__Work instructions__
Exactly reproduce the lines of the listing below from the one containing "for the initiative." through the one containing "# Connected Car Fleet Management System". Skip the images.

=== Begin Enclosure ===

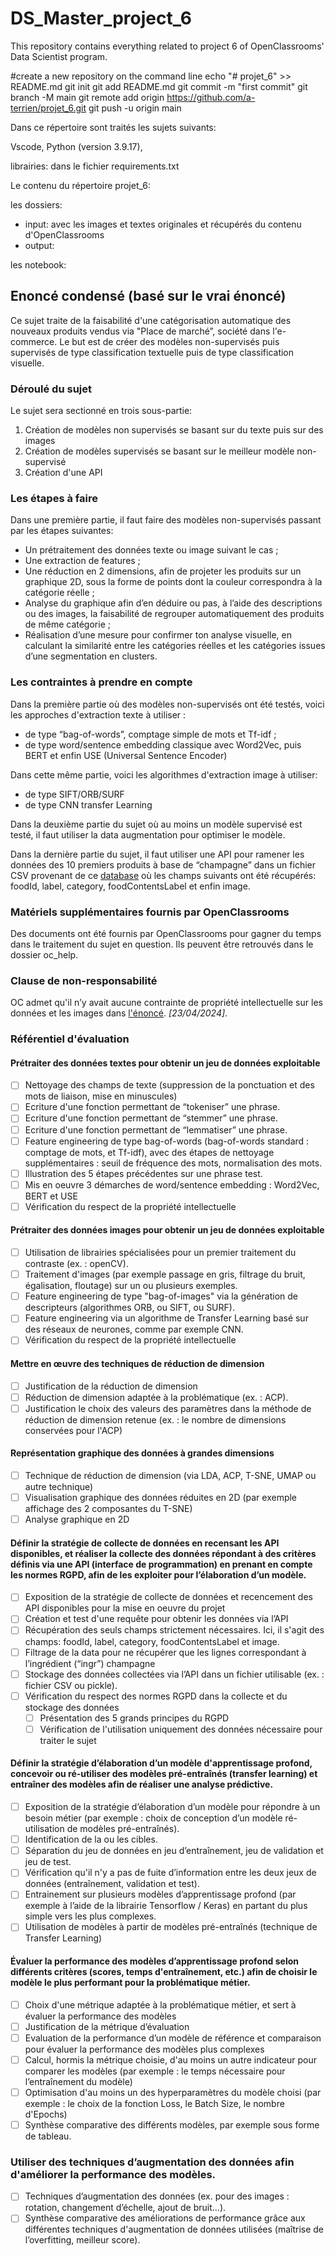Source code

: # DS_Master_project_6
This repository contains everything related to project 6 of OpenClassrooms' Data Scientist program.

#create a new repository on the command line
echo "# projet_6" >> README.md
git init
git add README.md
git commit -m "first commit"
git branch -M main
git remote add origin https://github.com/a-terrien/projet_6.git
git push -u origin main


Dans ce répertoire sont traités les sujets suivants:

Vscode, Python (version 3.9.17), 


librairies: dans le fichier requirements.txt

Le contenu du répertoire projet_6:

les dossiers: 
- input: avec les images et textes originales et récupérés du contenu d'OpenClassrooms
- output:

les notebook:

## Enoncé condensé (basé sur le vrai énoncé)
Ce sujet traite de la faisabilité d'une catégorisation automatique des nouveaux produits vendus via "Place de marché”, société dans l'e-commerce.
Le but est de créer des modèles non-supervisés puis supervisés de type classification textuelle puis de type classification visuelle. 

### Déroulé du sujet
Le sujet sera sectionné en trois sous-partie:
1. Création de modèles non supervisés se basant sur du texte puis sur des images
2. Création de modèles supervisés se basant sur le meilleur modèle non-supervisé
3. Création d'une API 

### Les étapes à faire
Dans une première partie, il faut faire des modèles non-supervisés passant par les étapes suivantes: 
- Un prétraitement des données texte ou image suivant le cas ;
- Une extraction de features ;
- Une réduction en 2 dimensions, afin de projeter les produits sur un graphique 2D, sous la forme de points dont la couleur correspondra à la catégorie réelle ;
- Analyse du graphique afin d’en déduire ou pas, à l’aide des descriptions ou des images, la faisabilité de regrouper automatiquement des produits de même catégorie ;
- Réalisation d’une mesure pour confirmer ton analyse visuelle, en calculant la similarité entre les catégories réelles et les catégories issues d’une segmentation en clusters.

### Les contraintes à prendre en compte
Dans la première partie où des modèles non-supervisés ont été testés, voici les approches d'extraction texte à utiliser : 
- de type “bag-of-words”, comptage simple de mots et Tf-idf ;
- de type word/sentence embedding classique avec Word2Vec, puis BERT et enfin USE (Universal Sentence Encoder) 

Dans cette même partie, voici les algorithmes d'extraction image à utiliser:
- de type SIFT/ORB/SURF
- de type CNN transfer Learning

Dans la deuxième partie du sujet où au moins un modèle supervisé est testé, il faut utiliser la data augmentation pour optimiser le modèle. 

Dans la dernière partie du sujet, il faut utiliser une API pour ramener les données des 10 premiers produits à base de “champagne” dans un fichier CSV provenant de ce [database](https://rapidapi.com/edamam/api/edamam-food-and-grocery-database) où les champs suivants ont été récupérés: foodId, label, category, foodContentsLabel et enfin image.

### Matériels supplémentaires fournis par OpenClassrooms
Des documents ont été fournis par OpenClassrooms pour gagner du temps dans le traitement du sujet en question. Ils peuvent être retrouvés dans le dossier oc_help. 

### Clause de non-responsabilité
OC admet qu'il n’y avait aucune contrainte de propriété intellectuelle sur les données et les images dans [l'énoncé](https://openclassrooms.com/fr/paths/164/projects/631/assignment).
*[23/04/2024]*. 


### Référentiel d'évaluation

#### Prétraiter des données textes pour obtenir un jeu de données exploitable
- [ ] Nettoyage des champs de texte (suppression de la ponctuation et des mots de liaison, mise en minuscules)
- [ ] Ecriture d'une fonction permettant de “tokeniser” une phrase.
- [ ] Ecriture d'une fonction permettant de “stemmer” une phrase.
- [ ] Ecriture d'une fonction permettant de “lemmatiser” une phrase.
- [ ] Feature engineering de type bag-of-words (bag-of-words standard : comptage de mots, et Tf-idf), avec des étapes de nettoyage supplémentaires : seuil de fréquence des mots, normalisation des mots.
- [ ] Illustration des 5 étapes précédentes sur une phrase test.
- [ ] Mis en oeuvre 3 démarches de word/sentence embedding : Word2Vec, BERT et USE
- [ ] Vérification du respect de la propriété intellectuelle 

#### Prétraiter des données images pour obtenir un jeu de données exploitable
- [ ] Utilisation de librairies spécialisées pour un premier traitement du contraste (ex. : openCV). 
- [ ] Traitement d'images (par exemple passage en gris, filtrage du bruit, égalisation, floutage) sur un ou plusieurs exemples. 
- [ ] Feature engineering de type "bag-of-images" via la génération de descripteurs (algorithmes ORB, ou SIFT, ou SURF). 
- [ ] Feature engineering via un algorithme de Transfer Learning basé sur des réseaux de neurones, comme par exemple CNN. 
- [ ] Vérification du respect de la propriété intellectuelle 

#### Mettre en œuvre des techniques de réduction de dimension
- [ ] Justification de la réduction de dimension
- [ ] Réduction de dimension adaptée à la problématique (ex. : ACP).
- [ ] Justification le choix des valeurs des paramètres dans la méthode de réduction de dimension retenue (ex. : le nombre de dimensions conservées pour l'ACP)

#### Représentation graphique des données à grandes dimensions
- [ ] Technique de réduction de dimension (via LDA, ACP, T-SNE, UMAP ou autre technique)
- [ ] Visualisation graphique des données réduites en 2D (par exemple affichage des 2 composantes du T-SNE)
- [ ] Analyse graphique en 2D

#### Définir la stratégie de collecte de données en recensant les API disponibles, et réaliser la collecte des données répondant à des critères définis via une API (interface de programmation) en prenant en compte les normes RGPD, afin de les exploiter pour l’élaboration d’un modèle.
- [ ] Exposition de la stratégie de collecte de données et recencement des API disponibles pour la mise en oeuvre du projet
- [ ] Création et test d'une requête pour obtenir les données via l’API
- [ ] Récupération des seuls champs strictement nécessaires. Ici, il s'agit des champs: foodId, label, category, foodContentsLabel et image. 
- [ ] Filtrage de la data pour ne récupérer que les lignes correspondant à l’ingrédient (“ingr”) champagne
- [ ] Stockage des données collectées via l’API dans un fichier utilisable (ex. : fichier CSV ou pickle).
- [ ] Vérification du respect des normes RGPD dans la collecte et du stockage des données
  - [ ] Présentation des 5 grands principes du RGPD 
  - [ ] Vérification de l'utilisation uniquement des données nécessaire pour traiter le sujet

#### Définir la stratégie d’élaboration d’un modèle d'apprentissage profond, concevoir ou ré-utiliser des modèles pré-entraînés (transfer learning) et entraîner des modèles afin de réaliser une analyse prédictive.
- [ ] Exposition de la stratégie d’élaboration d’un modèle pour répondre à un besoin métier (par exemple : choix de conception d’un modèle ré-utilisation de modèles pré-entraînés).
- [ ] Identification de la ou les cibles. 
- [ ] Séparation du jeu de données en jeu d’entraînement, jeu de validation et jeu de test. 
- [ ] Vérification qu'il n'y a pas de fuite d’information entre les deux jeux de données (entraînement, validation et test). 
- [ ] Entrainement sur plusieurs modèles d’apprentissage profond (par exemple à l’aide de la librairie Tensorflow / Keras) en partant du plus simple vers les plus complexes. 
- [ ] Utilisation de modèles à partir de modèles pré-entraînés (technique de Transfer Learning)

#### Évaluer la performance des modèles d’apprentissage profond selon différents critères (scores, temps d'entraînement, etc.) afin de choisir le modèle le plus performant pour la problématique métier.
- [ ] Choix d'une métrique adaptée à la problématique métier, et sert à évaluer la performance des modèles 
- [ ] Justification de la métrique d’évaluation 
- [ ] Evaluation de la performance d’un modèle de référence et comparaison pour évaluer la performance des modèles plus complexes 
- [ ] Calcul, hormis la métrique choisie, d'au moins un autre indicateur pour comparer les modèles (par exemple : le temps nécessaire pour l’entraînement du modèle) 
- [ ] Optimisation d'au moins un des hyperparamètres du modèle choisi (par exemple : le choix de la fonction Loss, le Batch Size, le nombre d'Epochs) 
- [ ] Synthèse comparative des différents modèles, par exemple sous forme de tableau. 

### Utiliser des techniques d’augmentation des données afin d'améliorer la performance des modèles.
- [ ] Techniques d’augmentation des données (ex. pour des images : rotation, changement d’échelle, ajout de bruit…). 
- [ ] Synthèse comparative des améliorations de performance grâce aux différentes techniques d'augmentation de données utilisées (maîtrise de l’overfitting, meilleur score).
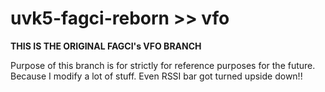 # uvk5-fagci-reborn >> vfo
**THIS IS THE ORIGINAL FAGCI's VFO BRANCH**  
  
Purpose of this branch is for strictly for reference purposes for the future. Because I modify a lot of stuff. Even RSSI bar got turned upside down!!
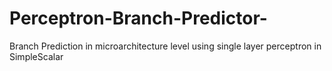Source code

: # Perceptron-Branch-Predictor-
Branch Prediction in microarchitecture level using single layer perceptron in SimpleScalar
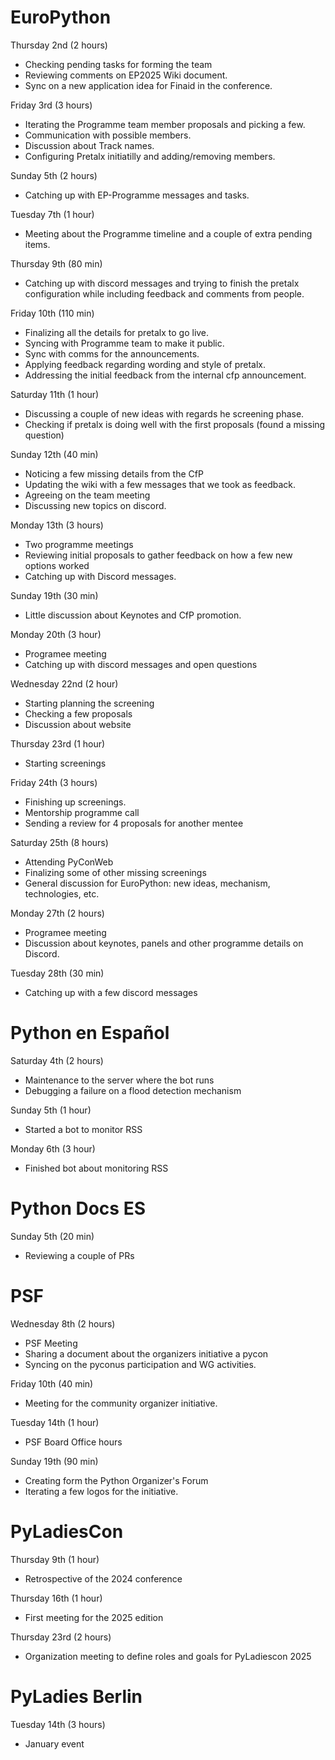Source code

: # EuroPython

Thursday 2nd (2 hours)

* Checking pending tasks for forming the team
* Reviewing comments on EP2025 Wiki document.
* Sync on a new application idea for Finaid in the conference.

Friday 3rd (3 hours)

* Iterating the Programme team member proposals and picking a few.
* Communication with possible members.
* Discussion about Track names.
* Configuring Pretalx initiatilly and adding/removing members.

Sunday 5th (2 hours)

* Catching up with EP-Programme messages and tasks.

Tuesday 7th (1 hour)

* Meeting about the Programme timeline and a couple of extra pending items.

Thursday 9th (80 min)

* Catching up with discord messages and trying to finish the pretalx
  configuration while including feedback and comments from people.

Friday 10th (110 min)

* Finalizing all the details for pretalx to go live.
* Syncing with Programme team to make it public.
* Sync with comms for the announcements.
* Applying feedback regarding wording and style of pretalx.
* Addressing the initial feedback from the internal cfp announcement.

Saturday 11th (1 hour)

* Discussing a couple of new ideas with regards he screening phase.
* Checking if pretalx is doing well with the first proposals (found a missing
    question)

Sunday 12th (40 min)

* Noticing a few missing details from the CfP
* Updating the wiki with a few messages that we took as feedback.
* Agreeing on the team meeting
* Discussing new topics on discord.

Monday 13th (3 hours)

* Two programme meetings
* Reviewing initial proposals to gather feedback on how a few new options
    worked
* Catching up with Discord messages.

Sunday 19th (30 min)

* Little discussion about Keynotes and CfP promotion.

Monday 20th (3 hour)

* Programee meeting
* Catching up with discord messages and open questions

Wednesday 22nd (2 hour)

* Starting planning the screening
* Checking a few proposals
* Discussion about website

Thursday 23rd (1 hour)

* Starting screenings

Friday 24th (3 hours)

* Finishing up screenings.
* Mentorship programme call
* Sending a review for 4 proposals for another mentee

Saturday 25th (8 hours)

* Attending PyConWeb
* Finalizing some of other missing screenings
* General discussion for EuroPython: new ideas, mechanism, technologies, etc.

Monday 27th (2 hours)

* Programee meeting
* Discussion about keynotes, panels and other programme details on Discord.

Tuesday 28th (30 min)

* Catching up with a few discord messages

# Python en Español

Saturday 4th (2 hours)

* Maintenance to the server where the bot runs
* Debugging a failure on a flood detection mechanism

Sunday 5th (1 hour)

* Started a bot to monitor RSS

Monday 6th (3 hour)

* Finished bot about monitoring RSS

# Python Docs ES

Sunday 5th (20 min)

* Reviewing a couple of PRs

# PSF

Wednesday 8th (2 hours)

* PSF Meeting
* Sharing a document about the organizers initiative a pycon
* Syncing on the pyconus participation and WG activities.

Friday 10th (40 min)

* Meeting for the community organizer initiative.

Tuesday 14th (1 hour)

* PSF Board Office hours

Sunday 19th (90 min)

* Creating form the Python Organizer's Forum
* Iterating a few logos for the initiative.

# PyLadiesCon

Thursday 9th (1 hour)

* Retrospective of the 2024 conference

Thursday 16th (1 hour)

* First meeting for the 2025 edition

Thursday 23rd (2 hours)

* Organization meeting to define roles and goals for PyLadiescon 2025

# PyLadies Berlin

Tuesday 14th (3 hours)

* January event
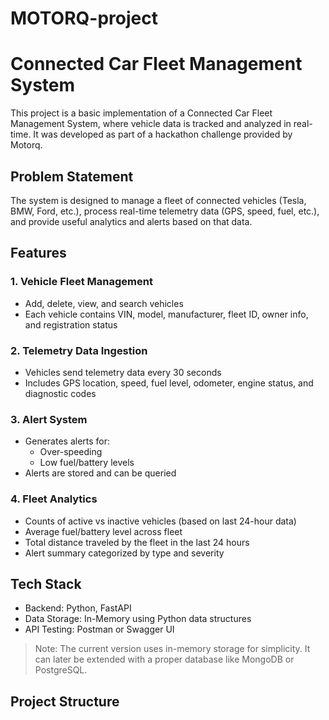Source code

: # MOTORQ-project
# Connected Car Fleet Management System

This project is a basic implementation of a Connected Car Fleet Management System, where vehicle data is tracked and analyzed in real-time. It was developed as part of a hackathon challenge provided by Motorq.

## Problem Statement

The system is designed to manage a fleet of connected vehicles (Tesla, BMW, Ford, etc.), process real-time telemetry data (GPS, speed, fuel, etc.), and provide useful analytics and alerts based on that data.

## Features

### 1. Vehicle Fleet Management
- Add, delete, view, and search vehicles
- Each vehicle contains VIN, model, manufacturer, fleet ID, owner info, and registration status

### 2. Telemetry Data Ingestion
- Vehicles send telemetry data every 30 seconds
- Includes GPS location, speed, fuel level, odometer, engine status, and diagnostic codes

### 3. Alert System
- Generates alerts for:
  - Over-speeding
  - Low fuel/battery levels
- Alerts are stored and can be queried

### 4. Fleet Analytics
- Counts of active vs inactive vehicles (based on last 24-hour data)
- Average fuel/battery level across fleet
- Total distance traveled by the fleet in the last 24 hours
- Alert summary categorized by type and severity

## Tech Stack

- Backend: Python, FastAPI
- Data Storage: In-Memory using Python data structures
- API Testing: Postman or Swagger UI

> Note: The current version uses in-memory storage for simplicity. It can later be extended with a proper database like MongoDB or PostgreSQL.

## Project Structure

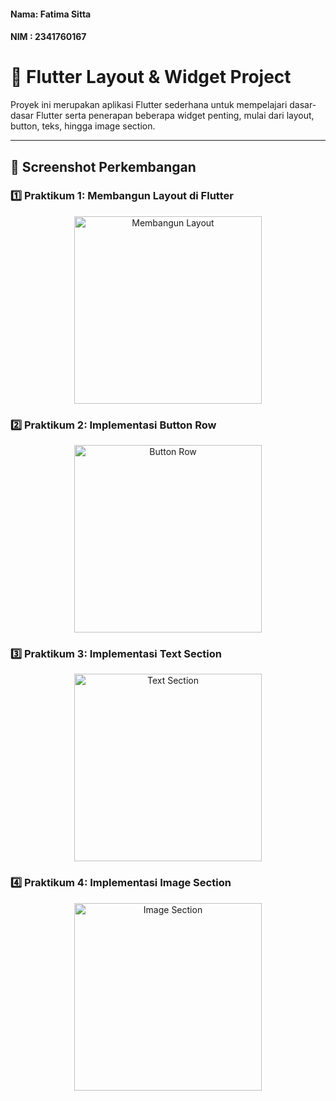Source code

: #### Nama: Fatima Sitta
#### NIM : 2341760167

# 🚀 Flutter Layout & Widget Project

Proyek ini merupakan aplikasi Flutter sederhana untuk mempelajari dasar-dasar Flutter serta penerapan beberapa widget penting, mulai dari layout, button, teks, hingga image section.

---

## 📸 Screenshot Perkembangan

### 1️⃣ Praktikum 1: Membangun Layout di Flutter
<p align="center">
  <img src="assets/images/praktikum1_layout.png" alt="Membangun Layout" width="300"/>
</p>

### 2️⃣ Praktikum 2: Implementasi Button Row
<p align="center">
  <img src="assets/images/praktikum2_button.png" alt="Button Row" width="300"/>
</p>

### 3️⃣ Praktikum 3: Implementasi Text Section
<p align="center">
  <img src="assets/images/praktikum3_text.png" alt="Text Section" width="300"/>
</p>

### 4️⃣ Praktikum 4: Implementasi Image Section
<p align="center">
  <img src="assets/images/praktikum4_image.png" alt="Image Section" width="300"/>
</p>
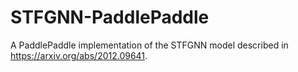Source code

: # STFGNN-PaddlePaddle
A PaddlePaddle implementation of the STFGNN model described in https://arxiv.org/abs/2012.09641.

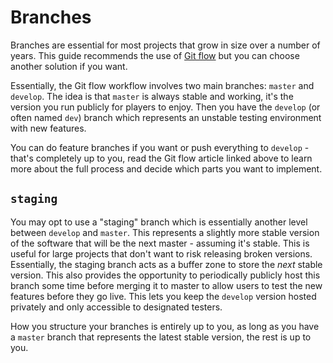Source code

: # Branches

Branches are essential for most projects that grow in size over a number of
years. This guide recommends the use of [Git flow][0] but you can choose another
solution if you want.

Essentially, the Git flow workflow involves two main branches: `master` and
`develop`. The idea is that `master` is always stable and working, it's the
version you run publicly for players to enjoy. Then you have the `develop` (or
often named `dev`) branch which represents an unstable testing environment with
new features.

You can do feature branches if you want or push everything to `develop` - that's
completely up to you, read the Git flow article linked above to learn more about
the full process and decide which parts you want to implement.

## `staging`

You may opt to use a "staging" branch which is essentially another level between
`develop` and `master`. This represents a slightly more stable version of the
software that will be the next master - assuming it's stable. This is useful for
large projects that don't want to risk releasing broken versions. Essentially,
the staging branch acts as a buffer zone to store the _next_ stable version.
This also provides the opportunity to periodically publicly host this branch
some time before merging it to master to allow users to test the new features
before they go live. This lets you keep the `develop` version hosted privately
and only accessible to designated testers.

How you structure your branches is entirely up to you, as long as you have a
`master` branch that represents the latest stable version, the rest is up to
you.

[0]: https://nvie.com/posts/a-successful-git-branching-model/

=== End Enclosure ===

__Output of the exercise__
* Iterating a few logos for the initiative.

# PyLadiesCon

Thursday 9th (1 hour)

* Retrospective of the 2024 conference

Thursday 16th (1 hour)

* First meeting for the 2025 edition

Thursday 23rd (2 hours)

* Organization meeting to define roles and goals for PyLadiescon 2025

# PyLadies Berlin

Tuesday 14th (3 hours)

* January event
Source code

: # MOTORQ-project
# Connected Car Fleet Management System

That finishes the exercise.